[[ EXTRACTED MATERIAL open ]]

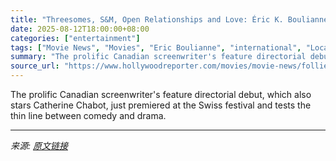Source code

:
 ```yaml
---
title: "Threesomes, S&M, Open Relationships and Love: Éric K. Boulianne’s ‘Follies’ Sexes up Locarno"
date: 2025-08-12T18:00:00+08:00
categories: ["entertainment"]
tags: ["Movie News", "Movies", "Eric Boulianne", "international", "Locarno", "Locarno Film Festival"]
summary: "The prolific Canadian screenwriter's feature directorial debut, which also stars Catherine Chabot, just premiered at the Swiss festival and tests the thin line between comedy and drama."
source_url: "https://www.hollywoodreporter.com/movies/movie-news/follies-film-sex-love-eric-k-boulianne-interview-locarno-1236341412/"
---
```


The prolific Canadian screenwriter's feature directorial debut, which also stars Catherine Chabot, just premiered at the Swiss festival and tests the thin line between comedy and drama.

---

*来源: [原文链接](https://www.hollywoodreporter.com/movies/movie-news/follies-film-sex-love-eric-k-boulianne-interview-locarno-1236341412/)*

[[ EXTRACTED MATERIAL closed ]]

◆ WORK REQUEST:
Give the complete material again, exactly as written. Do not include the pictures.

◆ ANSWER FOR THE TASK:
Source code

:
 ```yaml
---
title: "Threesomes, S&M, Open Relationships and Love: Éric K. Boulianne’s ‘Follies’ Sexes up Locarno"
date: 2025-08-12T18:00:00+08:00
categories: ["entertainment"]
tags: ["Movie News", "Movies", "Eric Boulianne", "international", "Locarno", "Locarno Film Festival"]
summary: "The prolific Canadian screenwriter's feature directorial debut, which also stars Catherine Chabot, just premiered at the Swiss festival and tests the thin line between comedy and drama."
source_url: "https://www.hollywoodreporter.com/movies/movie-news/follies-film-sex-love-eric-k-boulianne-interview-locarno-1236341412/"
---
```


The prolific Canadian screenwriter's feature directorial debut, which also stars Catherine Chabot, just premiered at the Swiss festival and tests the thin line between comedy and drama.

---

*来源: [原文链接](https://www.hollywoodreporter.com/movies/movie-news/follies-film-sex-love-eric-k-boulianne-interview-locarno-1236341412/)*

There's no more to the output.